So instead of horizontal and boring, Lew's view was vertical and exciting!
"a mirage of downtown Chicago ascended to a kind of lurid acropolis"
I guess his view is mostly of the light of Chicago, shining up above the city. So he's seeing not the city but "a mirage" of the city, kind of floating up as if some kind of fortress on a hilltop, lurid due to the display of lights. Possibly he's also seeing a "Fata Morgana" of the city.
"its light as if from nightly immolation warped to the red end of the spectrum"
Light shifts to the red end of the spectrum when moving away from the viewer. Does this mean Lew or Chicago is moving further from the other? Or is this just meant to say the light of Chicago, which is normally the regular old yellow color, seems redder as it escapes the city, making the city look less like a city and more like something burning?
"smoldering as if always just about to explode into open flames"
Okay, not burning, not yet! But smoldering! As if Chicago is a powder keg just about ready to kick off and show the world something spectacular.

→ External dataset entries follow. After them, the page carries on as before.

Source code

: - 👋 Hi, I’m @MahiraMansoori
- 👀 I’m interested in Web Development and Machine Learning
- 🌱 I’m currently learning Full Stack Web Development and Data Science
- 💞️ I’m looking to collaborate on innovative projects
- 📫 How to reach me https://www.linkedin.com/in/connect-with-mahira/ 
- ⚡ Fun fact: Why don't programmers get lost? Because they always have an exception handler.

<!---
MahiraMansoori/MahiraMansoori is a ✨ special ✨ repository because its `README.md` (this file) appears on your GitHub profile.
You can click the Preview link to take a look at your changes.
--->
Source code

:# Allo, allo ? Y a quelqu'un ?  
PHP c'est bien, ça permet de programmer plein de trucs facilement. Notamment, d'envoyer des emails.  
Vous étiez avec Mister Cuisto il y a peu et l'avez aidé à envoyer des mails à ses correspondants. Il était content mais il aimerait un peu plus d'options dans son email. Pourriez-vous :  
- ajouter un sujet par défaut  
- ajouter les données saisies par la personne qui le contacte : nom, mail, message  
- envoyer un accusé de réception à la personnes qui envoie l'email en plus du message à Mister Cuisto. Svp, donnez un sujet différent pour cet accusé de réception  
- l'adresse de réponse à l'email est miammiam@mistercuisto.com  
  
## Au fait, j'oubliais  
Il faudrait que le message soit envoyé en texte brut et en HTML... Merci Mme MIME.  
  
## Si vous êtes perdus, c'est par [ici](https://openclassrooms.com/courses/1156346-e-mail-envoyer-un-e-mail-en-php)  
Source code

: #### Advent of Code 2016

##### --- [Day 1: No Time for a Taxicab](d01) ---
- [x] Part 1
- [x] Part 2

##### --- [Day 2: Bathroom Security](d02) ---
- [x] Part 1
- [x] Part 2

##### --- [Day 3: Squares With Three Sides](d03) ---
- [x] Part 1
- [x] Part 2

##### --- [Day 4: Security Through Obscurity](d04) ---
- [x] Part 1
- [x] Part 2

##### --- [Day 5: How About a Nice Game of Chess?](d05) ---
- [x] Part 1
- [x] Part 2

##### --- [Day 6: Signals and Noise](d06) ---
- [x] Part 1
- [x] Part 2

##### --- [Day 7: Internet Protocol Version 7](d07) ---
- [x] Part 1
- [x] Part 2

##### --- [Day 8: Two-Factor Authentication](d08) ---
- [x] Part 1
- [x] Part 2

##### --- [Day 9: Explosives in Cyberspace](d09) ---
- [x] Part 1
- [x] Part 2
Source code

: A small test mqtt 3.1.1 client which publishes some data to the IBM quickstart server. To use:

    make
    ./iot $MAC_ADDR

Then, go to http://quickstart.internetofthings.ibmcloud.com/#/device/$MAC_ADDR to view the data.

Whatever this description ultimately means, it's definitely a reminder of the time the whole city burnt to the ground in 1871. I doubt Lew's recount of his life before coming to work with Nate Privett's detective agency takes place over twenty years prior but if so, Lew might be having a prophetic vision in this scene! Nah, Lew is definitely not in his forties when he winds up on the Inconvenience. He's referred to as a young man at the beginning of the section and in no way would even a man of Pynchon's age, nearly 70, when he wrote this think of a forty year old as a young man. No wait. A seventy year old would almost certainly call me a young man in public even though I'm nearly fifty. But I don't think a writer would describe a middle-aged character as young. That would simply be poor writing.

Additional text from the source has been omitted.